Stored items
- - - - -
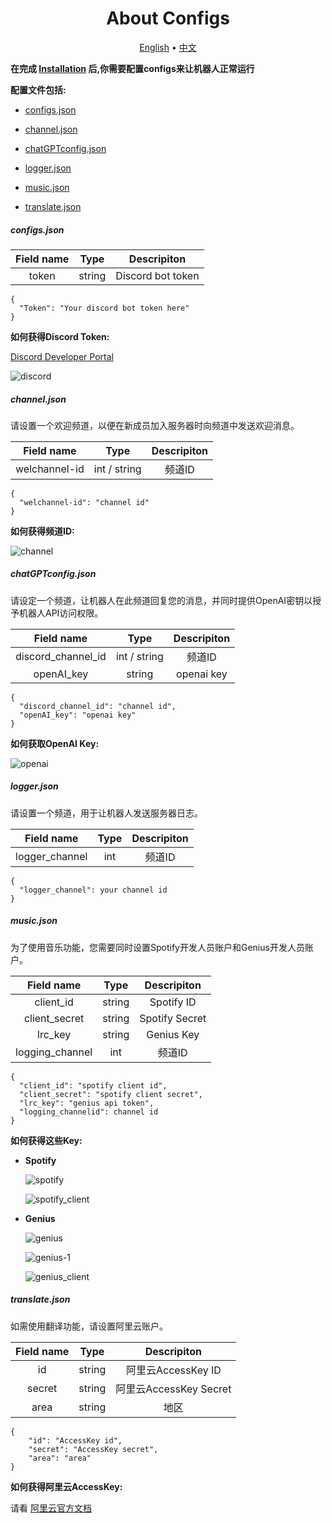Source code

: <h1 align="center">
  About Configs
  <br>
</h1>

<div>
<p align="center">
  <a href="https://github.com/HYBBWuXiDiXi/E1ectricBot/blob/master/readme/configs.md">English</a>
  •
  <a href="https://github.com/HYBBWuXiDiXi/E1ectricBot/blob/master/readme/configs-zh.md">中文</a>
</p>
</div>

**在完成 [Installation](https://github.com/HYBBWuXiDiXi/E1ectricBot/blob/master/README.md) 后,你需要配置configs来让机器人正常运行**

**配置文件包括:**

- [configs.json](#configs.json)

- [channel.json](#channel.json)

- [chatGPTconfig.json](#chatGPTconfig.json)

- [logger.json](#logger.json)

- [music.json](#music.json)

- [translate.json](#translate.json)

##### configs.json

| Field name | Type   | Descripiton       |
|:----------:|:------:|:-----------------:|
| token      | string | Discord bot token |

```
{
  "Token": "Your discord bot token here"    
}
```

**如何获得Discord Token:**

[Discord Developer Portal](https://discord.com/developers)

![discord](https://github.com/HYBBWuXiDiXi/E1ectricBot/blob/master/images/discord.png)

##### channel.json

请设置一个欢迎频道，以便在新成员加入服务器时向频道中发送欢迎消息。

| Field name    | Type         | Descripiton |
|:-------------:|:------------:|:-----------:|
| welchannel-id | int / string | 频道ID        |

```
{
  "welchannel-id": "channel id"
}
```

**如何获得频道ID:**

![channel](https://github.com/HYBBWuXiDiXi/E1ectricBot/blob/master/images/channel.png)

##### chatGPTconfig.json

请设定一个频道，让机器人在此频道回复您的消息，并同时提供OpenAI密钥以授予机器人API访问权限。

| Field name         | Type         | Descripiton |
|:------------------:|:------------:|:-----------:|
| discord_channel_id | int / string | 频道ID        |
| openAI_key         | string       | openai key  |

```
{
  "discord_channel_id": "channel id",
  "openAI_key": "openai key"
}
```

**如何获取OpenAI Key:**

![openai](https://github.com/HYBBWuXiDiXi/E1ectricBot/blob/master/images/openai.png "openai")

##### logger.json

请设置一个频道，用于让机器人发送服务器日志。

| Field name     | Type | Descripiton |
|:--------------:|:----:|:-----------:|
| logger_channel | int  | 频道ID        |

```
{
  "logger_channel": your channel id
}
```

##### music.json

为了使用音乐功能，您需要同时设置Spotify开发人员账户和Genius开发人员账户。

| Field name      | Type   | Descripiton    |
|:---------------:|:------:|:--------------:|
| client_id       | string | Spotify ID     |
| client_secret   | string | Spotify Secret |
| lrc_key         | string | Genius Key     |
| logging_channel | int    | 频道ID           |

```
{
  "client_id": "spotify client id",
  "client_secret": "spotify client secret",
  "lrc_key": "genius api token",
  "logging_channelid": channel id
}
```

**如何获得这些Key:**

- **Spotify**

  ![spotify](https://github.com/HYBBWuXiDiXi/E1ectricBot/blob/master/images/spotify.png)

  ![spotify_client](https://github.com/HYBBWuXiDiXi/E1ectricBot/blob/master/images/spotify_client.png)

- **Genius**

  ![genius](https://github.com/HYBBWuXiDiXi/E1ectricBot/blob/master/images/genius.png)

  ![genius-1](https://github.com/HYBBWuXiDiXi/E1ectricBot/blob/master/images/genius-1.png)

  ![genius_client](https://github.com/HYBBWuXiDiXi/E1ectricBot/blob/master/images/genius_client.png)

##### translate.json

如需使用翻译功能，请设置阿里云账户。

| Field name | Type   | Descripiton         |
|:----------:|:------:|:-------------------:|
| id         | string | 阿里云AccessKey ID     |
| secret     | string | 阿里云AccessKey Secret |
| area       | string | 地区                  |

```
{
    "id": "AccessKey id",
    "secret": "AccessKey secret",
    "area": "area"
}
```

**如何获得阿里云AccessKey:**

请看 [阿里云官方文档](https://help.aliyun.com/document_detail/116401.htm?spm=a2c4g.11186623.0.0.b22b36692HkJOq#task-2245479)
- - - - -
**How to complete this task:** Word for word, restate the records shown above, minus the pictures.

**Response for this exercise:**
Source code

: <h1 align="center">
  About Configs
  <br>
</h1>

<div>
<p align="center">
  <a href="https://github.com/HYBBWuXiDiXi/E1ectricBot/blob/master/readme/configs.md">English</a>
  •
  <a href="https://github.com/HYBBWuXiDiXi/E1ectricBot/blob/master/readme/configs-zh.md">中文</a>
</p>
</div>

**在完成 [Installation](https://github.com/HYBBWuXiDiXi/E1ectricBot/blob/master/README.md) 后,你需要配置configs来让机器人正常运行**

**配置文件包括:**

- [configs.json](#configs.json)

- [channel.json](#channel.json)

- [chatGPTconfig.json](#chatGPTconfig.json)

- [logger.json](#logger.json)

- [music.json](#music.json)

- [translate.json](#translate.json)

##### configs.json

| Field name | Type   | Descripiton       |
|:----------:|:------:|:-----------------:|
| token      | string | Discord bot token |

```
{
  "Token": "Your discord bot token here"    
}
```

**如何获得Discord Token:**

[Discord Developer Portal](https://discord.com/developers)

![discord](https://github.com/HYBBWuXiDiXi/E1ectricBot/blob/master/images/discord.png)

##### channel.json

请设置一个欢迎频道，以便在新成员加入服务器时向频道中发送欢迎消息。

| Field name    | Type         | Descripiton |
|:-------------:|:------------:|:-----------:|
| welchannel-id | int / string | 频道ID        |

```
{
  "welchannel-id": "channel id"
}
```

**如何获得频道ID:**

![channel](https://github.com/HYBBWuXiDiXi/E1ectricBot/blob/master/images/channel.png)

##### chatGPTconfig.json

请设定一个频道，让机器人在此频道回复您的消息，并同时提供OpenAI密钥以授予机器人API访问权限。

| Field name         | Type         | Descripiton |
|:------------------:|:------------:|:-----------:|
| discord_channel_id | int / string | 频道ID        |
| openAI_key         | string       | openai key  |

```
{
  "discord_channel_id": "channel id",
  "openAI_key": "openai key"
}
```

**如何获取OpenAI Key:**

![openai](https://github.com/HYBBWuXiDiXi/E1ectricBot/blob/master/images/openai.png "openai")

##### logger.json

请设置一个频道，用于让机器人发送服务器日志。

| Field name     | Type | Descripiton |
|:--------------:|:----:|:-----------:|
| logger_channel | int  | 频道ID        |

```
{
  "logger_channel": your channel id
}
```

##### music.json

为了使用音乐功能，您需要同时设置Spotify开发人员账户和Genius开发人员账户。

| Field name      | Type   | Descripiton    |
|:---------------:|:------:|:--------------:|
| client_id       | string | Spotify ID     |
| client_secret   | string | Spotify Secret |
| lrc_key         | string | Genius Key     |
| logging_channel | int    | 频道ID           |

```
{
  "client_id": "spotify client id",
  "client_secret": "spotify client secret",
  "lrc_key": "genius api token",
  "logging_channelid": channel id
}
```

**如何获得这些Key:**

- **Spotify**

  ![spotify](https://github.com/HYBBWuXiDiXi/E1ectricBot/blob/master/images/spotify.png)

  ![spotify_client](https://github.com/HYBBWuXiDiXi/E1ectricBot/blob/master/images/spotify_client.png)

- **Genius**

  ![genius](https://github.com/HYBBWuXiDiXi/E1ectricBot/blob/master/images/genius.png)

  ![genius-1](https://github.com/HYBBWuXiDiXi/E1ectricBot/blob/master/images/genius-1.png)

  ![genius_client](https://github.com/HYBBWuXiDiXi/E1ectricBot/blob/master/images/genius_client.png)

##### translate.json

如需使用翻译功能，请设置阿里云账户。

| Field name | Type   | Descripiton         |
|:----------:|:------:|:-------------------:|
| id         | string | 阿里云AccessKey ID     |
| secret     | string | 阿里云AccessKey Secret |
| area       | string | 地区                  |

```
{
    "id": "AccessKey id",
    "secret": "AccessKey secret",
    "area": "area"
}
```

**如何获得阿里云AccessKey:**

请看 [阿里云官方文档](https://help.aliyun.com/document_detail/116401.htm?spm=a2c4g.11186623.0.0.b22b36692HkJOq#task-2245479)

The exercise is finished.